3.3. Analytical Methods

CYN was determined using HPLC (Agilent 1200, Santa Clara, CA, USA) with a UV detector and a C18 reverse-phase column (5 μm; 4.6 mm i.d. × 250 mm, Kromasil). Gradient elution for the determination of CYN began from 2% methanol and 98% water, followed by a linear increase of methanol to reach 20% at 10 min. The injection volume was 20 μL. The flow rate was 0.40 mL/min, and the detection wavelength was 262 nm. Under these conditions, the elution time for CYN was approximately 6.6 min (Figure S4).

Hydroxyl radical levels were tested by EPR 300E spectrometer (Bruker, Germany) equipped with a Quanta-Ray Nd:YAG laser (355 and 532 nm) for the measurement of the ESR signals of ^•OH spin-trapped 5, 5-dimethyl-1-pyrroline N-oxide (DMPO). Measurement conditions were as follows: center field, 3486.7 G; sweep width, 100 G; microwave frequency, 9.82 GHz; and power, 5.05 mW. The same quartz capillary tube was used for all ESR measurements to minimize experimental errors. The concentration variations of H₂O₂ during the photodegradation were determined by the N, N-diethyl-p-phenylenediamine method [20].

Reaction intermediates were monitored using a liquid chromatography tandem mass spectrometry (LC/MS) instrument (Agilent 1200 LC/6420 ion trap MS, Santa Clara, CA, USA) with an electrospray ionization interface by full scanning from m/z 50 to 600 in the positive ion mode.

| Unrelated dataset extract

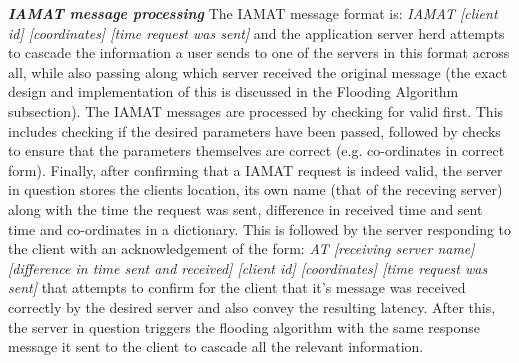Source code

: \noindent\textbf{\emph{IAMAT message processing}}\newline
The IAMAT message format is: \newline \emph{IAMAT [client id] [coordinates] [time request was sent]} \newline and the application server herd attempts to cascade the information a user sends to one of the servers in this format across all, while also passing along which server received the original message (the exact design and implementation of this is discussed in the Flooding Algorithm subsection). The IAMAT messages are processed by checking for valid first. This includes checking if the desired parameters have been passed, followed by checks to ensure that the parameters themselves are correct (e.g. co-ordinates in correct form). Finally, after confirming that a IAMAT request is indeed valid, the server in question stores the clients location, its own name (that of the receving server) along with the time the request was sent, difference in received time and sent time and co-ordinates in a dictionary. This is followed by the server responding to the client with an acknowledgement of the form: \newline
\emph{AT [receiving server name] [difference in time sent and received] [client id] [coordinates] [time request was sent]} that attempts to confirm for the client that it's message was received correctly by the desired server and also convey the resulting latency. After this, the server in question triggers the flooding algorithm with the same response message it sent to the client to cascade all the relevant information. \newline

The acute toxicity testing of CYN degradation products was evaluated by the maximum tolerance method. Kunming mice (KM) (16–20 g, 50 males and 50 females) were used in the study. All mice were randomly and equally assigned to five groups (one control group and four experimental groups) and housed in an animal holding room, which was kept at 20–25 °C and 40–60% relative humidity with a regime of a 12 h light/dark cycle. These mice were fasted for 12 h before the experiment but had no restriction of drinking water. Within 24 h, treated (5 h) CYN solutions were administered by i.g. injection at doses of 10, 20, and 30 mL/kg body weight. Distilled water with equal volume was injected into the mice in the control group. All mice were released from fasting after being injected. After 48 h, the animals were observed closely. The body weight, appearance, and diet of these mice were recorded daily throughout the 14-day test period. After 15 days of administration, the mice were anesthetized with 1% pentobarbital sodium to weigh their bodies and livers to calculate liver index (liver weight/body weight, %).

4. Conclusions

Pyrite was employed to decompose CYN, whose half-life was reduced by 99%. During the degradation of CYN, pyrite was reusable and Fe leaching was scare after five continuous cycles. It was remarkable that the degradation of CYN by pyrite was not affected by NOM, even if the concentration of HA exceeded that of CYN by a factor of 10. The degradation is attributed to the oxidation of ^•OH generated from oxygen reduction to remove the uracil moiety, which is the toxic unit of CYN. Even though the TOC removal rate of CYN was only 47% after 2 h of visible light irradiation, the degradation products were non-toxic. In summary, pyrite has promising application prospects in predominantly detoxifying CYN in the presence of NOM because pyrite targets the uracil ring. This study indicates that pyrite is an efficient means for the remediation of natural water polluted by CYN and gives new insights into the reactivity of pyrite toward environmental contaminants.